Mi infancia transcurrió entre el año 36 y el 50 del siglo pasado, el XX, o sea, en plena guerra y posguerra.
De la guerra recuerdo el paso de soldados por el pueblo, aviones volando bajo y gente corriendo a refugiarse en la torca Corvía por si caía alguna bomba.
Durante aquellos tiempos recuerdo que fusilaron a algún vecino del pueblo; por ejemplo a don Lucas Rubín y Gutiérrez, hermano de don Lino, cura de este pueblo y a su sobrino Manolín.

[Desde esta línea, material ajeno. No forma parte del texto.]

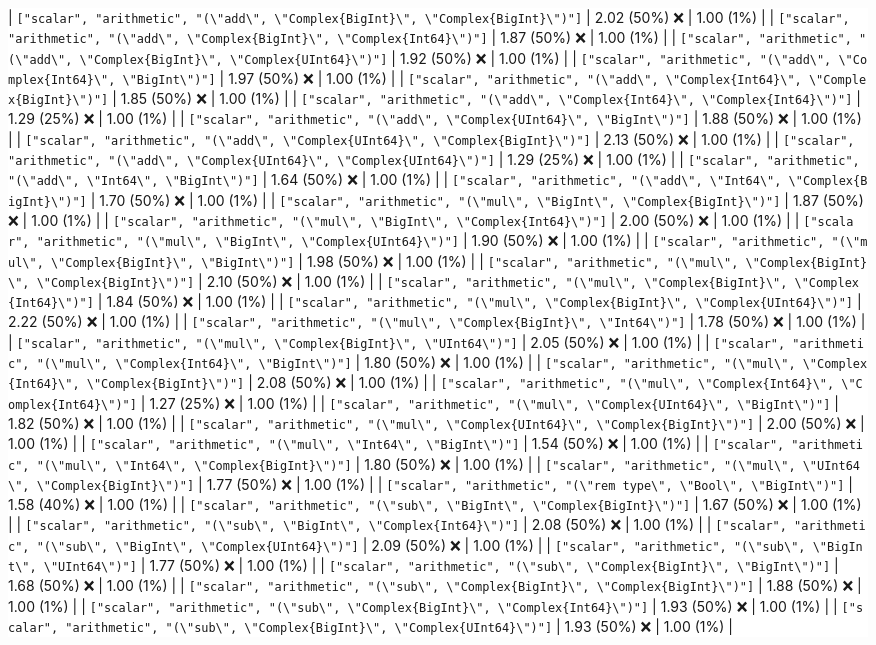 | `["scalar", "arithmetic", "(\"add\", \"Complex{BigInt}\", \"Complex{BigInt}\")"]` | 2.02 (50%) :x: | 1.00 (1%)  |
| `["scalar", "arithmetic", "(\"add\", \"Complex{BigInt}\", \"Complex{Int64}\")"]` | 1.87 (50%) :x: | 1.00 (1%)  |
| `["scalar", "arithmetic", "(\"add\", \"Complex{BigInt}\", \"Complex{UInt64}\")"]` | 1.92 (50%) :x: | 1.00 (1%)  |
| `["scalar", "arithmetic", "(\"add\", \"Complex{Int64}\", \"BigInt\")"]` | 1.97 (50%) :x: | 1.00 (1%)  |
| `["scalar", "arithmetic", "(\"add\", \"Complex{Int64}\", \"Complex{BigInt}\")"]` | 1.85 (50%) :x: | 1.00 (1%)  |
| `["scalar", "arithmetic", "(\"add\", \"Complex{Int64}\", \"Complex{Int64}\")"]` | 1.29 (25%) :x: | 1.00 (1%)  |
| `["scalar", "arithmetic", "(\"add\", \"Complex{UInt64}\", \"BigInt\")"]` | 1.88 (50%) :x: | 1.00 (1%)  |
| `["scalar", "arithmetic", "(\"add\", \"Complex{UInt64}\", \"Complex{BigInt}\")"]` | 2.13 (50%) :x: | 1.00 (1%)  |
| `["scalar", "arithmetic", "(\"add\", \"Complex{UInt64}\", \"Complex{UInt64}\")"]` | 1.29 (25%) :x: | 1.00 (1%)  |
| `["scalar", "arithmetic", "(\"add\", \"Int64\", \"BigInt\")"]` | 1.64 (50%) :x: | 1.00 (1%)  |
| `["scalar", "arithmetic", "(\"add\", \"Int64\", \"Complex{BigInt}\")"]` | 1.70 (50%) :x: | 1.00 (1%)  |
| `["scalar", "arithmetic", "(\"mul\", \"BigInt\", \"Complex{BigInt}\")"]` | 1.87 (50%) :x: | 1.00 (1%)  |
| `["scalar", "arithmetic", "(\"mul\", \"BigInt\", \"Complex{Int64}\")"]` | 2.00 (50%) :x: | 1.00 (1%)  |
| `["scalar", "arithmetic", "(\"mul\", \"BigInt\", \"Complex{UInt64}\")"]` | 1.90 (50%) :x: | 1.00 (1%)  |
| `["scalar", "arithmetic", "(\"mul\", \"Complex{BigInt}\", \"BigInt\")"]` | 1.98 (50%) :x: | 1.00 (1%)  |
| `["scalar", "arithmetic", "(\"mul\", \"Complex{BigInt}\", \"Complex{BigInt}\")"]` | 2.10 (50%) :x: | 1.00 (1%)  |
| `["scalar", "arithmetic", "(\"mul\", \"Complex{BigInt}\", \"Complex{Int64}\")"]` | 1.84 (50%) :x: | 1.00 (1%)  |
| `["scalar", "arithmetic", "(\"mul\", \"Complex{BigInt}\", \"Complex{UInt64}\")"]` | 2.22 (50%) :x: | 1.00 (1%)  |
| `["scalar", "arithmetic", "(\"mul\", \"Complex{BigInt}\", \"Int64\")"]` | 1.78 (50%) :x: | 1.00 (1%)  |
| `["scalar", "arithmetic", "(\"mul\", \"Complex{BigInt}\", \"UInt64\")"]` | 2.05 (50%) :x: | 1.00 (1%)  |
| `["scalar", "arithmetic", "(\"mul\", \"Complex{Int64}\", \"BigInt\")"]` | 1.80 (50%) :x: | 1.00 (1%)  |
| `["scalar", "arithmetic", "(\"mul\", \"Complex{Int64}\", \"Complex{BigInt}\")"]` | 2.08 (50%) :x: | 1.00 (1%)  |
| `["scalar", "arithmetic", "(\"mul\", \"Complex{Int64}\", \"Complex{Int64}\")"]` | 1.27 (25%) :x: | 1.00 (1%)  |
| `["scalar", "arithmetic", "(\"mul\", \"Complex{UInt64}\", \"BigInt\")"]` | 1.82 (50%) :x: | 1.00 (1%)  |
| `["scalar", "arithmetic", "(\"mul\", \"Complex{UInt64}\", \"Complex{BigInt}\")"]` | 2.00 (50%) :x: | 1.00 (1%)  |
| `["scalar", "arithmetic", "(\"mul\", \"Int64\", \"BigInt\")"]` | 1.54 (50%) :x: | 1.00 (1%)  |
| `["scalar", "arithmetic", "(\"mul\", \"Int64\", \"Complex{BigInt}\")"]` | 1.80 (50%) :x: | 1.00 (1%)  |
| `["scalar", "arithmetic", "(\"mul\", \"UInt64\", \"Complex{BigInt}\")"]` | 1.77 (50%) :x: | 1.00 (1%)  |
| `["scalar", "arithmetic", "(\"rem type\", \"Bool\", \"BigInt\")"]` | 1.58 (40%) :x: | 1.00 (1%)  |
| `["scalar", "arithmetic", "(\"sub\", \"BigInt\", \"Complex{BigInt}\")"]` | 1.67 (50%) :x: | 1.00 (1%)  |
| `["scalar", "arithmetic", "(\"sub\", \"BigInt\", \"Complex{Int64}\")"]` | 2.08 (50%) :x: | 1.00 (1%)  |
| `["scalar", "arithmetic", "(\"sub\", \"BigInt\", \"Complex{UInt64}\")"]` | 2.09 (50%) :x: | 1.00 (1%)  |
| `["scalar", "arithmetic", "(\"sub\", \"BigInt\", \"UInt64\")"]` | 1.77 (50%) :x: | 1.00 (1%)  |
| `["scalar", "arithmetic", "(\"sub\", \"Complex{BigInt}\", \"BigInt\")"]` | 1.68 (50%) :x: | 1.00 (1%)  |
| `["scalar", "arithmetic", "(\"sub\", \"Complex{BigInt}\", \"Complex{BigInt}\")"]` | 1.88 (50%) :x: | 1.00 (1%)  |
| `["scalar", "arithmetic", "(\"sub\", \"Complex{BigInt}\", \"Complex{Int64}\")"]` | 1.93 (50%) :x: | 1.00 (1%)  |
| `["scalar", "arithmetic", "(\"sub\", \"Complex{BigInt}\", \"Complex{UInt64}\")"]` | 1.93 (50%) :x: | 1.00 (1%)  |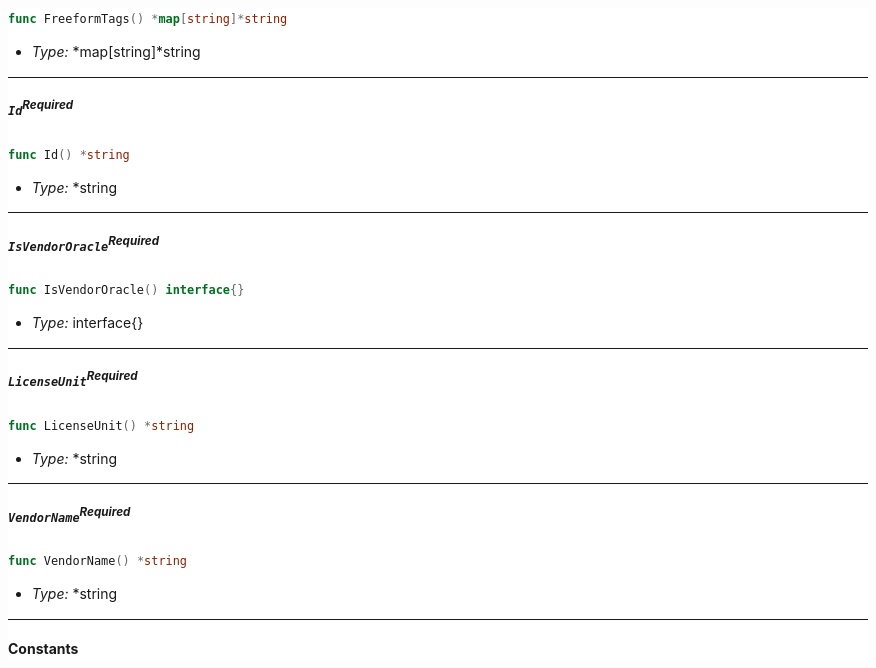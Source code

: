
 ```go
func FreeformTags() *map[string]*string
```

- *Type:* *map[string]*string

---

##### `Id`<sup>Required</sup> <a name="Id" id="rhizo-co-terraform-provider-oci.licenseManagerProductLicense.LicenseManagerProductLicense.property.id"></a>

```go
func Id() *string
```

- *Type:* *string

---

##### `IsVendorOracle`<sup>Required</sup> <a name="IsVendorOracle" id="rhizo-co-terraform-provider-oci.licenseManagerProductLicense.LicenseManagerProductLicense.property.isVendorOracle"></a>

```go
func IsVendorOracle() interface{}
```

- *Type:* interface{}

---

##### `LicenseUnit`<sup>Required</sup> <a name="LicenseUnit" id="rhizo-co-terraform-provider-oci.licenseManagerProductLicense.LicenseManagerProductLicense.property.licenseUnit"></a>

```go
func LicenseUnit() *string
```

- *Type:* *string

---

##### `VendorName`<sup>Required</sup> <a name="VendorName" id="rhizo-co-terraform-provider-oci.licenseManagerProductLicense.LicenseManagerProductLicense.property.vendorName"></a>

```go
func VendorName() *string
```

- *Type:* *string

---

#### Constants <a name="Constants" id="Constants"></a>
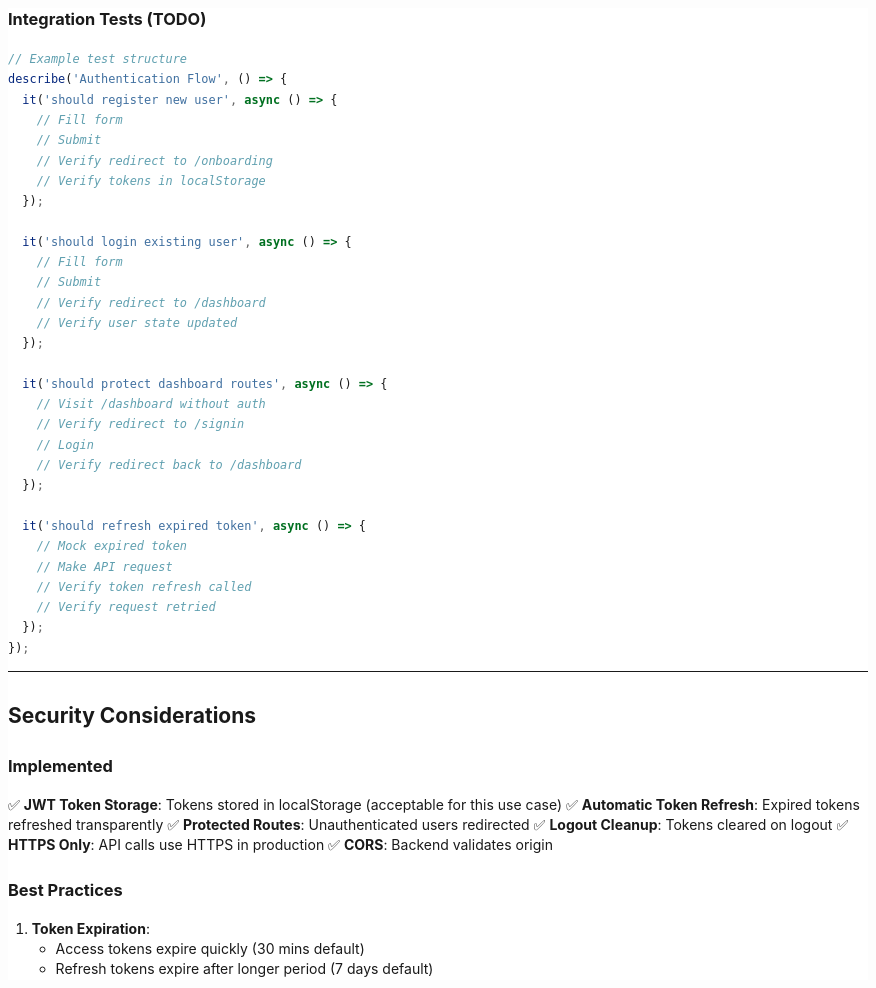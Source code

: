 ### Integration Tests (TODO)

```typescript
// Example test structure
describe('Authentication Flow', () => {
  it('should register new user', async () => {
    // Fill form
    // Submit
    // Verify redirect to /onboarding
    // Verify tokens in localStorage
  });

  it('should login existing user', async () => {
    // Fill form
    // Submit
    // Verify redirect to /dashboard
    // Verify user state updated
  });

  it('should protect dashboard routes', async () => {
    // Visit /dashboard without auth
    // Verify redirect to /signin
    // Login
    // Verify redirect back to /dashboard
  });

  it('should refresh expired token', async () => {
    // Mock expired token
    // Make API request
    // Verify token refresh called
    // Verify request retried
  });
});
```

---

## Security Considerations

### Implemented

✅ **JWT Token Storage**: Tokens stored in localStorage (acceptable for this use case)
✅ **Automatic Token Refresh**: Expired tokens refreshed transparently
✅ **Protected Routes**: Unauthenticated users redirected
✅ **Logout Cleanup**: Tokens cleared on logout
✅ **HTTPS Only**: API calls use HTTPS in production
✅ **CORS**: Backend validates origin

### Best Practices

1. **Token Expiration**:
   - Access tokens expire quickly (30 mins default)
   - Refresh tokens expire after longer period (7 days default)

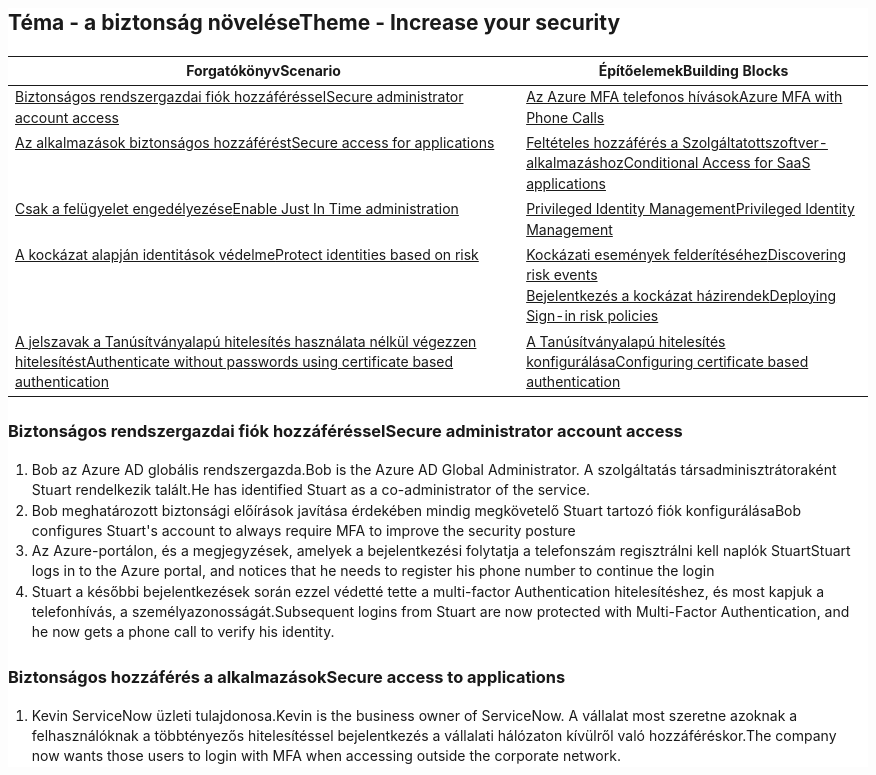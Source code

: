 

## <a name="theme---increase-your-security"></a><span data-ttu-id="d736d-204">Téma - a biztonság növelése</span><span class="sxs-lookup"><span data-stu-id="d736d-204">Theme - Increase your security</span></span> 

| <span data-ttu-id="d736d-205">Forgatókönyv</span><span class="sxs-lookup"><span data-stu-id="d736d-205">Scenario</span></span> | <span data-ttu-id="d736d-206">Építőelemek</span><span class="sxs-lookup"><span data-stu-id="d736d-206">Building Blocks</span></span>| 
| --- | --- |  
| [<span data-ttu-id="d736d-207">Biztonságos rendszergazdai fiók hozzáféréssel</span><span class="sxs-lookup"><span data-stu-id="d736d-207">Secure administrator account access</span></span>](#secure-administrator-account-access) | [<span data-ttu-id="d736d-208">Az Azure MFA telefonos hívások</span><span class="sxs-lookup"><span data-stu-id="d736d-208">Azure MFA with Phone Calls</span></span>](active-directory-playbook-building-blocks.md#azure-multi-factor-authentication-with-phone-calls) |
| [<span data-ttu-id="d736d-209">Az alkalmazások biztonságos hozzáférést</span><span class="sxs-lookup"><span data-stu-id="d736d-209">Secure access for applications</span></span>](#secure-access-to-applications) | [<span data-ttu-id="d736d-210">Feltételes hozzáférés a Szolgáltatottszoftver-alkalmazáshoz</span><span class="sxs-lookup"><span data-stu-id="d736d-210">Conditional Access for SaaS applications</span></span>](active-directory-playbook-building-blocks.md#mfa-conditional-access-for-saas-applications) |
| [<span data-ttu-id="d736d-211">Csak a felügyelet engedélyezése</span><span class="sxs-lookup"><span data-stu-id="d736d-211">Enable Just In Time administration</span></span>](#enable-just-in-time-jit-administration) | [<span data-ttu-id="d736d-212">Privileged Identity Management</span><span class="sxs-lookup"><span data-stu-id="d736d-212">Privileged Identity Management</span></span>](active-directory-playbook-building-blocks.md#privileged-identity-management-pim) |
| [<span data-ttu-id="d736d-213">A kockázat alapján identitások védelme</span><span class="sxs-lookup"><span data-stu-id="d736d-213">Protect identities based on risk</span></span>](#protect-identities-based-on-risk) | [<span data-ttu-id="d736d-214">Kockázati események felderítéséhez</span><span class="sxs-lookup"><span data-stu-id="d736d-214">Discovering risk events</span></span>](active-directory-playbook-building-blocks.md#discovering-risk-events) <br/>[<span data-ttu-id="d736d-215">Bejelentkezés a kockázat házirendek</span><span class="sxs-lookup"><span data-stu-id="d736d-215">Deploying Sign-in risk policies</span></span>](active-directory-playbook-building-blocks.md#deploying-sign-in-risk-policies) |
| [<span data-ttu-id="d736d-216">A jelszavak a Tanúsítványalapú hitelesítés használata nélkül végezzen hitelesítést</span><span class="sxs-lookup"><span data-stu-id="d736d-216">Authenticate without passwords using certificate based authentication</span></span>](#authenticate-without-passwords-using-certificate-based-authentication) | [<span data-ttu-id="d736d-217">A Tanúsítványalapú hitelesítés konfigurálása</span><span class="sxs-lookup"><span data-stu-id="d736d-217">Configuring certificate based authentication</span></span>](active-directory-playbook-building-blocks.md#configuring-certificate-based-authentication)

### <a name="secure-administrator-account-access"></a><span data-ttu-id="d736d-218">Biztonságos rendszergazdai fiók hozzáféréssel</span><span class="sxs-lookup"><span data-stu-id="d736d-218">Secure administrator account access</span></span>

1. <span data-ttu-id="d736d-219">Bob az Azure AD globális rendszergazda.</span><span class="sxs-lookup"><span data-stu-id="d736d-219">Bob is the Azure AD Global Administrator.</span></span> <span data-ttu-id="d736d-220">A szolgáltatás társadminisztrátoraként Stuart rendelkezik talált.</span><span class="sxs-lookup"><span data-stu-id="d736d-220">He has identified Stuart as a co-administrator of the service.</span></span> 
2. <span data-ttu-id="d736d-221">Bob meghatározott biztonsági előírások javítása érdekében mindig megkövetelő Stuart tartozó fiók konfigurálása</span><span class="sxs-lookup"><span data-stu-id="d736d-221">Bob configures Stuart's account to always require MFA to improve the security posture</span></span>
3. <span data-ttu-id="d736d-222">Az Azure-portálon, és a megjegyzések, amelyek a bejelentkezési folytatja a telefonszám regisztrálni kell naplók Stuart</span><span class="sxs-lookup"><span data-stu-id="d736d-222">Stuart logs in to the Azure  portal, and notices that he needs to register his phone number to continue the login</span></span>
4. <span data-ttu-id="d736d-223">Stuart a későbbi bejelentkezések során ezzel védetté tette a multi-factor Authentication hitelesítéshez, és most kapjuk a telefonhívás, a személyazonosságát.</span><span class="sxs-lookup"><span data-stu-id="d736d-223">Subsequent logins from Stuart are now protected with Multi-Factor Authentication, and he now gets a phone call to verify his identity.</span></span>

### <a name="secure-access-to-applications"></a><span data-ttu-id="d736d-224">Biztonságos hozzáférés a alkalmazások</span><span class="sxs-lookup"><span data-stu-id="d736d-224">Secure access to applications</span></span>

1. <span data-ttu-id="d736d-225">Kevin ServiceNow üzleti tulajdonosa.</span><span class="sxs-lookup"><span data-stu-id="d736d-225">Kevin is the business owner of ServiceNow.</span></span> <span data-ttu-id="d736d-226">A vállalat most szeretne azoknak a felhasználóknak a többtényezős hitelesítéssel bejelentkezés a vállalati hálózaton kívülről való hozzáféréskor.</span><span class="sxs-lookup"><span data-stu-id="d736d-226">The company now wants those users to login with MFA when accessing outside the corporate network.</span></span>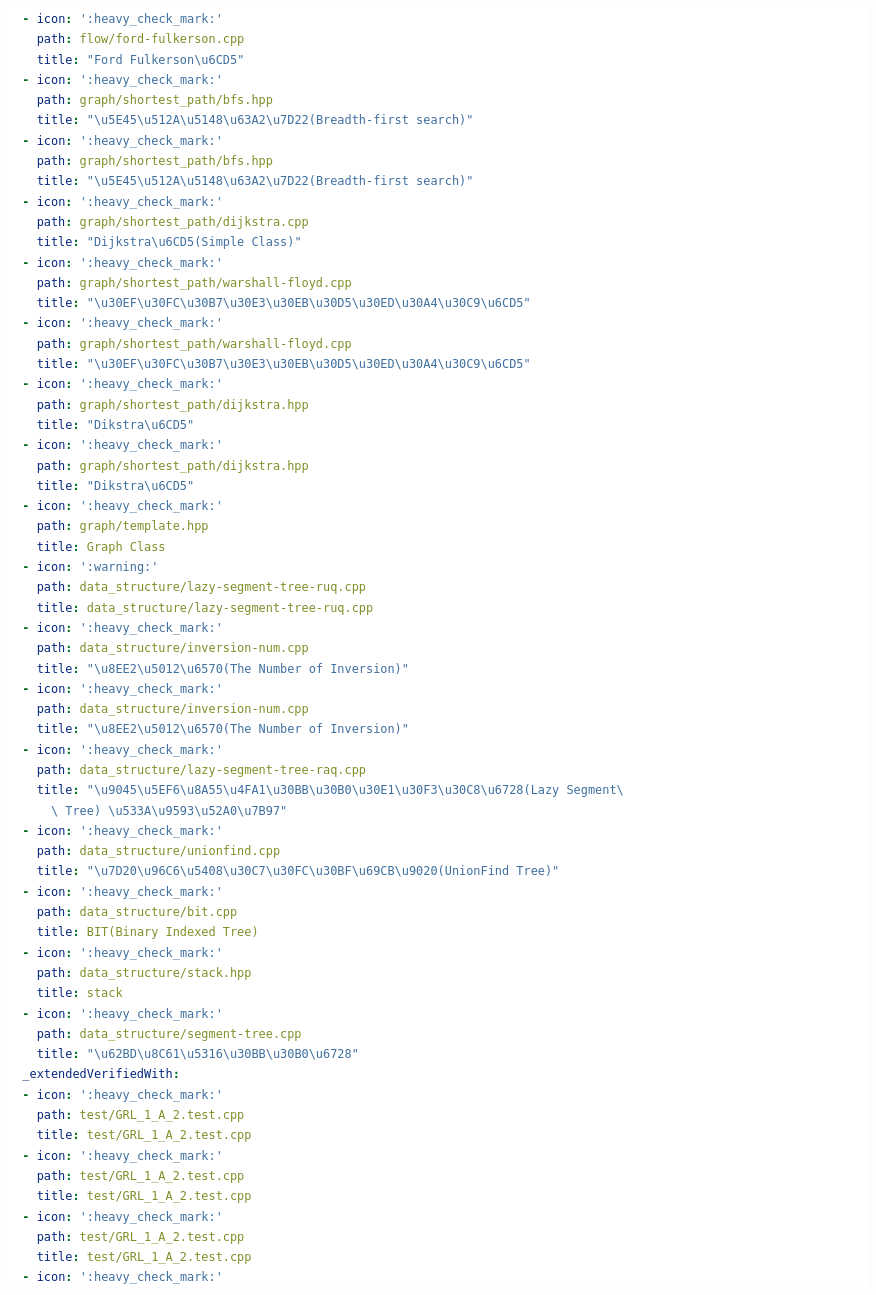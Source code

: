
 ```yaml
  - icon: ':heavy_check_mark:'
    path: flow/ford-fulkerson.cpp
    title: "Ford Fulkerson\u6CD5"
  - icon: ':heavy_check_mark:'
    path: graph/shortest_path/bfs.hpp
    title: "\u5E45\u512A\u5148\u63A2\u7D22(Breadth-first search)"
  - icon: ':heavy_check_mark:'
    path: graph/shortest_path/bfs.hpp
    title: "\u5E45\u512A\u5148\u63A2\u7D22(Breadth-first search)"
  - icon: ':heavy_check_mark:'
    path: graph/shortest_path/dijkstra.cpp
    title: "Dijkstra\u6CD5(Simple Class)"
  - icon: ':heavy_check_mark:'
    path: graph/shortest_path/warshall-floyd.cpp
    title: "\u30EF\u30FC\u30B7\u30E3\u30EB\u30D5\u30ED\u30A4\u30C9\u6CD5"
  - icon: ':heavy_check_mark:'
    path: graph/shortest_path/warshall-floyd.cpp
    title: "\u30EF\u30FC\u30B7\u30E3\u30EB\u30D5\u30ED\u30A4\u30C9\u6CD5"
  - icon: ':heavy_check_mark:'
    path: graph/shortest_path/dijkstra.hpp
    title: "Dikstra\u6CD5"
  - icon: ':heavy_check_mark:'
    path: graph/shortest_path/dijkstra.hpp
    title: "Dikstra\u6CD5"
  - icon: ':heavy_check_mark:'
    path: graph/template.hpp
    title: Graph Class
  - icon: ':warning:'
    path: data_structure/lazy-segment-tree-ruq.cpp
    title: data_structure/lazy-segment-tree-ruq.cpp
  - icon: ':heavy_check_mark:'
    path: data_structure/inversion-num.cpp
    title: "\u8EE2\u5012\u6570(The Number of Inversion)"
  - icon: ':heavy_check_mark:'
    path: data_structure/inversion-num.cpp
    title: "\u8EE2\u5012\u6570(The Number of Inversion)"
  - icon: ':heavy_check_mark:'
    path: data_structure/lazy-segment-tree-raq.cpp
    title: "\u9045\u5EF6\u8A55\u4FA1\u30BB\u30B0\u30E1\u30F3\u30C8\u6728(Lazy Segment\
      \ Tree) \u533A\u9593\u52A0\u7B97"
  - icon: ':heavy_check_mark:'
    path: data_structure/unionfind.cpp
    title: "\u7D20\u96C6\u5408\u30C7\u30FC\u30BF\u69CB\u9020(UnionFind Tree)"
  - icon: ':heavy_check_mark:'
    path: data_structure/bit.cpp
    title: BIT(Binary Indexed Tree)
  - icon: ':heavy_check_mark:'
    path: data_structure/stack.hpp
    title: stack
  - icon: ':heavy_check_mark:'
    path: data_structure/segment-tree.cpp
    title: "\u62BD\u8C61\u5316\u30BB\u30B0\u6728"
  _extendedVerifiedWith:
  - icon: ':heavy_check_mark:'
    path: test/GRL_1_A_2.test.cpp
    title: test/GRL_1_A_2.test.cpp
  - icon: ':heavy_check_mark:'
    path: test/GRL_1_A_2.test.cpp
    title: test/GRL_1_A_2.test.cpp
  - icon: ':heavy_check_mark:'
    path: test/GRL_1_A_2.test.cpp
    title: test/GRL_1_A_2.test.cpp
  - icon: ':heavy_check_mark:'
```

También me acuerdo de que a algunas vecinas del pueblo las raparon al cero como escarmiento por sus ideales.
Cuando terminó la guerra, la gente pasó mucha hambre y mucha necesidad. Nosotros, gracias a Dios, no pasamos hambre ninguna porque disponíamos de huevos, lo que se sacaba de la matanza del chon y leche en abundancia.
La escuela, después de la guerra, estaba junto a la iglesia, en el piso de abajo. La maestra se llamaba doña Aurora, era vecina de Rábago y vecina mía en El Cotero. Quiso ser mi madrina, aunque mi madre se oponía por no tener un padrino de su categoría, cosa que ella misma solucionó buscándome como padrino a don Ramón Blanco, recién llegado de Cuba y que luego se casaría con la sobrina Fidela. Yo nunca le llamé madrina en la escuela, y ella me llamaba sobejona y por ello perdí más de un regalo.
Las letras se me daban bien. Me encantaba dibujar también. Hacíamos muchas manualidades; costura los jueves, o pintura (a falta de pinturines, mordía alguna cera de manteca a Mercedes para luego poder pintar en casa.
El mes de mayo se dedicaba a la Virgen y haciamos lecturas sobra ella y sobre sus milagros. La catequesis la daba don Francisco, el cura, los domingos por la tarde.
Me gustaba el teatro. Ensayábamos con Paco Rubín, y trabajé en dos obra. De memoria andaba bien, y eso me permitía que mientras pastaban las vacas yo aprendía y recitaba alguna poesía que todavía recuerdo, como El Lazarillo, o La Cordobesa. Me encantaba Gabriel y Galán.